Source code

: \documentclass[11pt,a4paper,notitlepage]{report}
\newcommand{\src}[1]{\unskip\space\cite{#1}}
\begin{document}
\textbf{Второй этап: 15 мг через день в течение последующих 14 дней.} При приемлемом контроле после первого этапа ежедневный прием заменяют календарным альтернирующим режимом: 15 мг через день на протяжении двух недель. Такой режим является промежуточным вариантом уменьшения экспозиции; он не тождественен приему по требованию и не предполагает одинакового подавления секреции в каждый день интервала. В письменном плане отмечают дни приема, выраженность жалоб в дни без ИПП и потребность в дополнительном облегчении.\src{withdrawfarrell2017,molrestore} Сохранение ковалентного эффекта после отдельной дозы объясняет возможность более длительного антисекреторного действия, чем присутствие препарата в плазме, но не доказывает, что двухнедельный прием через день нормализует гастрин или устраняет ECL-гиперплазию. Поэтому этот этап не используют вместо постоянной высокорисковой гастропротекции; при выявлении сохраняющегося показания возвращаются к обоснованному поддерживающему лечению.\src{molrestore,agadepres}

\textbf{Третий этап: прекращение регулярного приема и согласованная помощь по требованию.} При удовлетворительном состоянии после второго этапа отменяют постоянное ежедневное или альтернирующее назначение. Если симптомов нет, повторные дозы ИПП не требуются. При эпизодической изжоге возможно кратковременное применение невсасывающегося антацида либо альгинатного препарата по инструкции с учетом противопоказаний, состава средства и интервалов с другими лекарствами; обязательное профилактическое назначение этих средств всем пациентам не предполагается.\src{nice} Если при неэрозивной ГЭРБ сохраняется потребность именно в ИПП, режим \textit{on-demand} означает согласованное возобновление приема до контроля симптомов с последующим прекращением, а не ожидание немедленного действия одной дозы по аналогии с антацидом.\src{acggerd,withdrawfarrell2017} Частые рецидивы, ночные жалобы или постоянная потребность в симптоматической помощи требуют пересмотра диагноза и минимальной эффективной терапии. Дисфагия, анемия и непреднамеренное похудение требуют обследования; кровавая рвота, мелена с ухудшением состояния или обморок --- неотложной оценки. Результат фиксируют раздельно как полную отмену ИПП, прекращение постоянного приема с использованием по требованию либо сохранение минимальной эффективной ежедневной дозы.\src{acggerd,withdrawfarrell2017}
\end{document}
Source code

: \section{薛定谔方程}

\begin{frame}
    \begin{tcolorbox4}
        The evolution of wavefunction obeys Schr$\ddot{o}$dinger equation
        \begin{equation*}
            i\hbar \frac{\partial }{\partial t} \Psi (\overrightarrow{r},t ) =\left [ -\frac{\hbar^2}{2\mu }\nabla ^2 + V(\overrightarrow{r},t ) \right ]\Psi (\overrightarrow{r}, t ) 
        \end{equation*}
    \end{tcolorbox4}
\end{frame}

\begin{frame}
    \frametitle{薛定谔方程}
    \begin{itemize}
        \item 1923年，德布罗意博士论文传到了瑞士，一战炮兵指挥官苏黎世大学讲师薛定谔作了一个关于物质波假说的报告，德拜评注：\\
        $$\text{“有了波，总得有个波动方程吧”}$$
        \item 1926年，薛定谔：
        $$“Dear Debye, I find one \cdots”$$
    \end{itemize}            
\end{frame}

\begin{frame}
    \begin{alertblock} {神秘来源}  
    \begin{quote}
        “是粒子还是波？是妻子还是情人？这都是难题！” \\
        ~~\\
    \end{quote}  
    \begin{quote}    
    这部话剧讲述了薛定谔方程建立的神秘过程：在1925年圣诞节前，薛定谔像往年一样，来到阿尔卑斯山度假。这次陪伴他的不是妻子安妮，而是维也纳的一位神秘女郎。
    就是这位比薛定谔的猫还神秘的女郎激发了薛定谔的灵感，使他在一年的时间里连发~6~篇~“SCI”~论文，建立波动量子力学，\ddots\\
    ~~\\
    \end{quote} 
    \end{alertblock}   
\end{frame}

§ **TO DO**
The data above needs to be given again exactly, with no line left out.

§ **ANSWER TO THIS PROBLEM**
Source code

: \documentclass[11pt,a4paper,notitlepage]{report}
\newcommand{\src}[1]{\unskip\space\cite{#1}}
\begin{document}
\textbf{Второй этап: 15 мг через день в течение последующих 14 дней.} При приемлемом контроле после первого этапа ежедневный прием заменяют календарным альтернирующим режимом: 15 мг через день на протяжении двух недель. Такой режим является промежуточным вариантом уменьшения экспозиции; он не тождественен приему по требованию и не предполагает одинакового подавления секреции в каждый день интервала. В письменном плане отмечают дни приема, выраженность жалоб в дни без ИПП и потребность в дополнительном облегчении.\src{withdrawfarrell2017,molrestore} Сохранение ковалентного эффекта после отдельной дозы объясняет возможность более длительного антисекреторного действия, чем присутствие препарата в плазме, но не доказывает, что двухнедельный прием через день нормализует гастрин или устраняет ECL-гиперплазию. Поэтому этот этап не используют вместо постоянной высокорисковой гастропротекции; при выявлении сохраняющегося показания возвращаются к обоснованному поддерживающему лечению.\src{molrestore,agadepres}

\textbf{Третий этап: прекращение регулярного приема и согласованная помощь по требованию.} При удовлетворительном состоянии после второго этапа отменяют постоянное ежедневное или альтернирующее назначение. Если симптомов нет, повторные дозы ИПП не требуются. При эпизодической изжоге возможно кратковременное применение невсасывающегося антацида либо альгинатного препарата по инструкции с учетом противопоказаний, состава средства и интервалов с другими лекарствами; обязательное профилактическое назначение этих средств всем пациентам не предполагается.\src{nice} Если при неэрозивной ГЭРБ сохраняется потребность именно в ИПП, режим \textit{on-demand} означает согласованное возобновление приема до контроля симптомов с последующим прекращением, а не ожидание немедленного действия одной дозы по аналогии с антацидом.\src{acggerd,withdrawfarrell2017} Частые рецидивы, ночные жалобы или постоянная потребность в симптоматической помощи требуют пересмотра диагноза и минимальной эффективной терапии. Дисфагия, анемия и непреднамеренное похудение требуют обследования; кровавая рвота, мелена с ухудшением состояния или обморок --- неотложной оценки. Результат фиксируют раздельно как полную отмену ИПП, прекращение постоянного приема с использованием по требованию либо сохранение минимальной эффективной ежедневной дозы.\src{acggerd,withdrawfarrell2017}
\end{document}
Source code

: \section{薛定谔方程}

\begin{frame}
    \begin{tcolorbox4}
        The evolution of wavefunction obeys Schr$\ddot{o}$dinger equation
        \begin{equation*}
            i\hbar \frac{\partial }{\partial t} \Psi (\overrightarrow{r},t ) =\left [ -\frac{\hbar^2}{2\mu }\nabla ^2 + V(\overrightarrow{r},t ) \right ]\Psi (\overrightarrow{r}, t ) 
        \end{equation*}
    \end{tcolorbox4}
\end{frame}

\begin{frame}
    \frametitle{薛定谔方程}
    \begin{itemize}
        \item 1923年，德布罗意博士论文传到了瑞士，一战炮兵指挥官苏黎世大学讲师薛定谔作了一个关于物质波假说的报告，德拜评注：\\
        $$\text{“有了波，总得有个波动方程吧”}$$
        \item 1926年，薛定谔：
        $$“Dear Debye, I find one \cdots”$$
    \end{itemize}            
\end{frame}

\begin{frame}
    \begin{alertblock} {神秘来源}  
    \begin{quote}
        “是粒子还是波？是妻子还是情人？这都是难题！” \\
        ~~\\
    \end{quote}  
    \begin{quote}    
    这部话剧讲述了薛定谔方程建立的神秘过程：在1925年圣诞节前，薛定谔像往年一样，来到阿尔卑斯山度假。这次陪伴他的不是妻子安妮，而是维也纳的一位神秘女郎。
    就是这位比薛定谔的猫还神秘的女郎激发了薛定谔的灵感，使他在一年的时间里连发~6~篇~“SCI”~论文，建立波动量子力学，\ddots\\
    ~~\\
    \end{quote} 
    \end{alertblock}   
\end{frame}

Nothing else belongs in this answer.